As I previously mentioned on June 23rd,the Chinese National Offshore Oil Co (CNOOC)has made an unsolicited bid to purchase UNOCAL, a California oil giant. This has sent shockwaves through the business and legislative community in the US, sparking a major debate over the role of China in the world economy. What is clear is that China is presenting a challenge to American economic hegemony. It is about time. The bid has been denounced by lawmakers in the name of "national security". Part of the objection rests on the fact that CNOOC is a 70% state-run company.
This issue is challenging American rhetoric regarding so-called "free trade". This phrase has been the clarion call of politically correct economic language for decades now. It is actually code for American economic imperialism. The phrase sounds fairly benign, and is meant to look that way. But the question we should ask is, "free-trade for whom?". Not for everybody. Free trade generally means the increased ability of the advanced industrial capitalist nations to extend that system into areas previously marginal. To subject the entire planet to this model, and turn it into a productive apparatus. Another familiar, benign sounding word for this is "globalization". Sounds nice, doesnt it? Not nice for the people this process exploits and displaces.

Terence McKenna once said of free trade,"This point in time is a point at which we should be buying less, selling less, manufacturing less, transporting less. And what's the battle cry? FREE TRADE EVERYWHERE! What does free trade mean? It means my right to come into your country and sell you the most outlandish crap, and because it's 'free trade,' you have no right to turn me away". He was right, but it also means the movement of American manufacturing into areas previously restricted. Basically, the increase of inward and outward capital flows. CAFTA (the Central American Free Trade Agreement)will soon be passed. This plan, modelled after NAFTA, will extend the US economic model to Nicaragua, Honduras, Guatemala, El Salvador, Costa Rica, and the Dominican Republic. It will bring the usual spectrum of effects associated with "free trade" agreements : loss of American jobs, decline of social services, decreased labor power, privatization, environmental degradation, lower wages...the list goes on and on. In other words, despite the rhetoric, the citizens of the nations in question will be worse off than before. Is this type of trade really "free"? Again, free for whom?
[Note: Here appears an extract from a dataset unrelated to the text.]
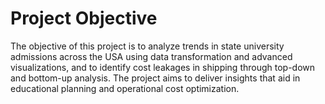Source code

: # Project Objective
The objective of this project is to analyze trends in state university admissions across the USA using data transformation and advanced visualizations, and to identify cost leakages in shipping through top-down and bottom-up analysis. The project aims to deliver insights that aid in educational planning and operational cost optimization.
The rhetoric of free trade is used to justify and extend American dominance in the global economy, but when a nation such as China attempts to apply the ideas of free trade to their economic expansion, America says no. Is this free trade? I dont care if they are a communist monolith bent on world domination (bullshit really, most people know this), it is all the same. If we are in the business of destroying the planet for financial gain, why not let everybody buy into the game? We dont have much time left anyway. Let us push the system (which is no system) to its limits, break all the rules, unify all opposites. In the words of Jean Baudrillard, "a system is abolished only by pushing it into hyperlogic, by forcing it into an excessive practice which is equivalent to a brutal amortization".